Stock trading at the Federal Reserve is risky.

Senator Elizabeth Warren this week branded Federal Reserve chair Jay Powell a “dangerous man” based on perceived weaknesses in bank regulation. The language was strong but the evidence flimsy: since the 2008 crisis, Fed supervisors have taken a relatively tough approach and US banks boast record capital levels.

If Warren had wanted to go after the institution, a much better line of attack was available. Two regional Fed presidents have just resigned after disclosures about their personal trading activity. The Fed is already vulnerable to the charge that its vast programme of quantitative easing has enriched asset holders more than ordinary salaried workers. The fact central bank officials are not only profiting from sizeable stock portfolios but were also actively trading in securities that are sensitive to rate decisions is offensive.

Dallas Fed president Robert Kaplan spent part of last year buying and selling at least $1m of shares in companies from Chinese tech giant Alibaba to US electric car maker Tesla, according to disclosures first highlighted by the Wall Street Journal. His counterpart at the Boston Fed, Eric Rosengren, made smaller transactions in real estate investment trusts and stocks including Chevron and Pfizer. Both resigned this week, with Kaplan citing the distraction of the scrutiny of his trading and Rosengren citing poor health.

Neither seems to have broken any rules but that is part of the problem. The Fed has said it will review its ethics policies, which currently prohibit ownership of bank stocks but allow senior officials to conduct other extensive trading.

This problem is not confined to the Fed. Many members of Congress are active traders. At its worst this has included classic insider trading. Former Republican representative Chris Collins was jailed in 2020 after dumping shares in a pharmaceuticals company whose chief executive had told him about bad clinical trial results. Those who have escaped sanction include lawmakers who sold stock after government briefings about the 2008 financial crisis and the 2020 coronavirus pandemic.

But also worthy of scrutiny are other lawmakers where potential conflicts exist. House Speaker Nancy Pelosi has become a meme among traders after disclosures showed multi-million dollar bets on big tech stocks, apparently made by her husband Paul.

Warren herself looks beyond reproach on this. The senator publishes her tax returns on her website — last year the leftwing firebrand and her husband reported income of $882,322. When she was elected to office in 2012, she owned only a single stock, IBM, which she sold shortly after.

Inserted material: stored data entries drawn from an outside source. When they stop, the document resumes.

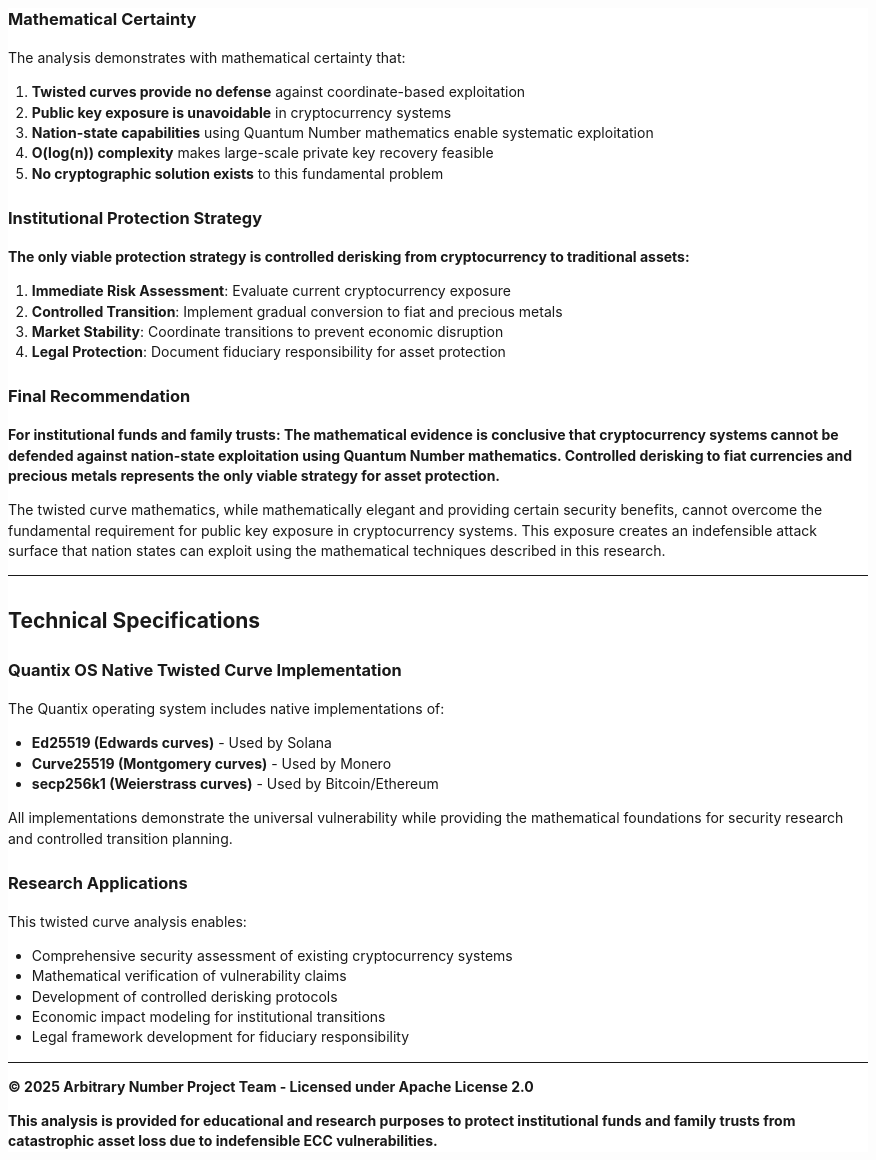 ### Mathematical Certainty

The analysis demonstrates with mathematical certainty that:

1. **Twisted curves provide no defense** against coordinate-based exploitation
2. **Public key exposure is unavoidable** in cryptocurrency systems
3. **Nation-state capabilities** using Quantum Number mathematics enable systematic exploitation
4. **O(log(n)) complexity** makes large-scale private key recovery feasible
5. **No cryptographic solution exists** to this fundamental problem

### Institutional Protection Strategy

**The only viable protection strategy is controlled derisking from cryptocurrency to traditional assets:**

1. **Immediate Risk Assessment**: Evaluate current cryptocurrency exposure
2. **Controlled Transition**: Implement gradual conversion to fiat and precious metals
3. **Market Stability**: Coordinate transitions to prevent economic disruption
4. **Legal Protection**: Document fiduciary responsibility for asset protection

### Final Recommendation

**For institutional funds and family trusts: The mathematical evidence is conclusive that cryptocurrency systems cannot be defended against nation-state exploitation using Quantum Number mathematics. Controlled derisking to fiat currencies and precious metals represents the only viable strategy for asset protection.**

The twisted curve mathematics, while mathematically elegant and providing certain security benefits, cannot overcome the fundamental requirement for public key exposure in cryptocurrency systems. This exposure creates an indefensible attack surface that nation states can exploit using the mathematical techniques described in this research.

---

## Technical Specifications

### Quantix OS Native Twisted Curve Implementation

The Quantix operating system includes native implementations of:

- **Ed25519 (Edwards curves)** - Used by Solana
- **Curve25519 (Montgomery curves)** - Used by Monero
- **secp256k1 (Weierstrass curves)** - Used by Bitcoin/Ethereum

All implementations demonstrate the universal vulnerability while providing the mathematical foundations for security research and controlled transition planning.

### Research Applications

This twisted curve analysis enables:
- Comprehensive security assessment of existing cryptocurrency systems
- Mathematical verification of vulnerability claims
- Development of controlled derisking protocols
- Economic impact modeling for institutional transitions
- Legal framework development for fiduciary responsibility

---

**© 2025 Arbitrary Number Project Team - Licensed under Apache License 2.0**

**This analysis is provided for educational and research purposes to protect institutional funds and family trusts from catastrophic asset loss due to indefensible ECC vulnerabilities.**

The senator is one of several members of Congress sponsoring legislation to prohibit lawmakers and officials from trading in individual stocks. This should happen. Not only does it remove conflicts of interest, it may have upside for the people involved. When Hank Paulson became Treasury secretary in the Bush administration he sold half a billion dollars of Goldman stock but was allowed to defer capital gains taxes.

More important, it will save officials from themselves. Kaplan’s profit and loss account is not disclosed. He may have expertly traded in and out of his positions. And he certainly owned some 2020 winners led by Tesla, which rose 720 per cent in the year. But the median performer in the Kaplan stock portfolio rose 6 per cent, less than the S&P 500, dragged down by losers such as Occidental Petroleum and Delta Air Lines. The most prominent financial officials in the country are supposed to know that trading individual stocks without inside knowledge is a bad idea.

Whether for appearances or sound financial management, Powell himself appears to get this. He does not seem to be hammering away at a Robinhood account during dull meetings on monetary policy. His own disclosures show no individual stock trading, just investments in a broad range of index funds and municipal bonds. Despite his “dangerous” tag, Powell is playing it safe.

hello, I am Flora Khan and i work journalist in allnewshouse website i work in other sites like forbes and washington post with 5 years in experience.